**Available records:**
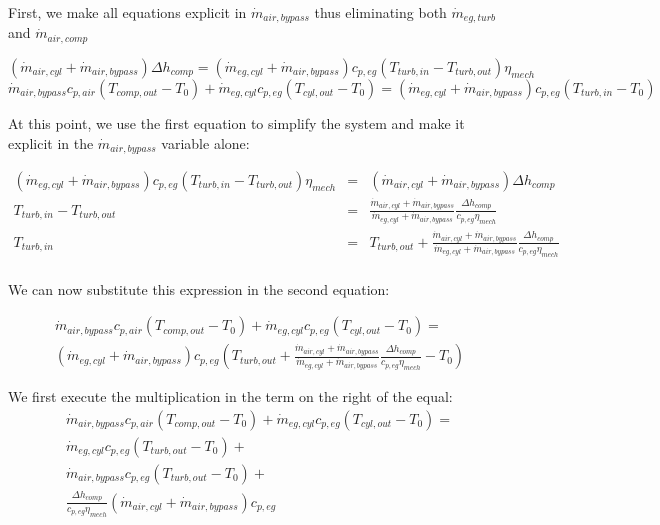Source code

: \documentclass[preprint,12pt]{elsarticle}
\begin{document}
First, we make all equations explicit in $ \dot{m}_{air,bypass} $ thus eliminating both 
$ \dot{m}_{eg,turb} $ and $ \dot{m}_{air,comp} $

$$
(\dot{m}_{air,cyl} + \dot{m}_{air,bypass}) \Delta h_{comp} = (\dot{m}_{eg,cyl} + \dot{m}_{air,bypass}) c_{p,eg} (T_{turb,in} - T_{turb,out}) \eta_{mech} 
$$
$$
\dot{m}_{air,bypass} c_{p,air} (T_{comp,out} - T_0) + \dot{m}_{eg,cyl} c_{p,eg}  (T_{cyl,out} - T_0)  = (\dot{m}_{eg,cyl} + \dot{m}_{air,bypass}) c_{p,eg} (T_{turb,in} - T_0)
$$

At this point, we use the first equation to simplify the system and make it explicit in the $ \dot{m}_{air,bypass} $ variable alone:

\begin{eqnarray*}
	(\dot{m}_{eg,cyl} + \dot{m}_{air,bypass}) c_{p,eg} (T_{turb,in} - T_{turb,out}) \eta_{mech}  & = & (\dot{m}_{air,cyl} + \dot{m}_{air,bypass}) \Delta h_{comp} \\
	T_{turb,in} - T_{turb,out} & = & \frac{\dot{m}_{air,cyl} + \dot{m}_{air,bypass}}{\dot{m}_{eg,cyl} + \dot{m}_{air,bypass}} \frac{\Delta h_{comp}}{c_{p,eg} \eta_{mech}} \\
	T_{turb,in} & = & T_{turb,out} + \frac{\dot{m}_{air,cyl} + \dot{m}_{air,bypass}}{\dot{m}_{eg,cyl} + \dot{m}_{air,bypass}} \frac{\Delta h_{comp}}{c_{p,eg} \eta_{mech}}  \\
\end{eqnarray*}

We can now substitute this expression in the second equation:

\begin{multline}
\dot{m}_{air,bypass} c_{p,air} (T_{comp,out} - T_0) + \dot{m}_{eg,cyl} c_{p,eg}  (T_{cyl,out} - T_0)  =  \\ 
(\dot{m}_{eg,cyl} + \dot{m}_{air,bypass}) c_{p,eg} (T_{turb,out} + \frac{\dot{m}_{air,cyl} + \dot{m}_{air,bypass}}{\dot{m}_{eg,cyl} + \dot{m}_{air,bypass}} \frac{\Delta h_{comp}}{c_{p,eg} \eta_{mech}} - T_0)
\end{multline}


We first execute the multiplication in the term on the right of the equal:
\begin{multline}
\dot{m}_{air,bypass} c_{p,air} (T_{comp,out} - T_0) + \dot{m}_{eg,cyl} c_{p,eg}  (T_{cyl,out} - T_0)  =  \\
\dot{m}_{eg,cyl} c_{p,eg} (T_{turb,out} - T_0) + \\
\dot{m}_{air,bypass} c_{p,eg} (T_{turb,out} - T_0) + \\ 
\frac{\Delta h_{comp}}{c_{p,eg} \eta_{mech}}(\dot{m}_{air,cyl} + \dot{m}_{air,bypass}) c_{p,eg}
\end{multline}
\end{document}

**Required work:** Word for word, return the lines from the one holding "We can now substitute" through the end of the entries above.

**Output:**
We can now substitute this expression in the second equation:

\begin{multline}
\dot{m}_{air,bypass} c_{p,air} (T_{comp,out} - T_0) + \dot{m}_{eg,cyl} c_{p,eg}  (T_{cyl,out} - T_0)  =  \\ 
(\dot{m}_{eg,cyl} + \dot{m}_{air,bypass}) c_{p,eg} (T_{turb,out} + \frac{\dot{m}_{air,cyl} + \dot{m}_{air,bypass}}{\dot{m}_{eg,cyl} + \dot{m}_{air,bypass}} \frac{\Delta h_{comp}}{c_{p,eg} \eta_{mech}} - T_0)
\end{multline}


We first execute the multiplication in the term on the right of the equal:
\begin{multline}
\dot{m}_{air,bypass} c_{p,air} (T_{comp,out} - T_0) + \dot{m}_{eg,cyl} c_{p,eg}  (T_{cyl,out} - T_0)  =  \\
\dot{m}_{eg,cyl} c_{p,eg} (T_{turb,out} - T_0) + \\
\dot{m}_{air,bypass} c_{p,eg} (T_{turb,out} - T_0) + \\ 
\frac{\Delta h_{comp}}{c_{p,eg} \eta_{mech}}(\dot{m}_{air,cyl} + \dot{m}_{air,bypass}) c_{p,eg}
\end{multline}
\end{document}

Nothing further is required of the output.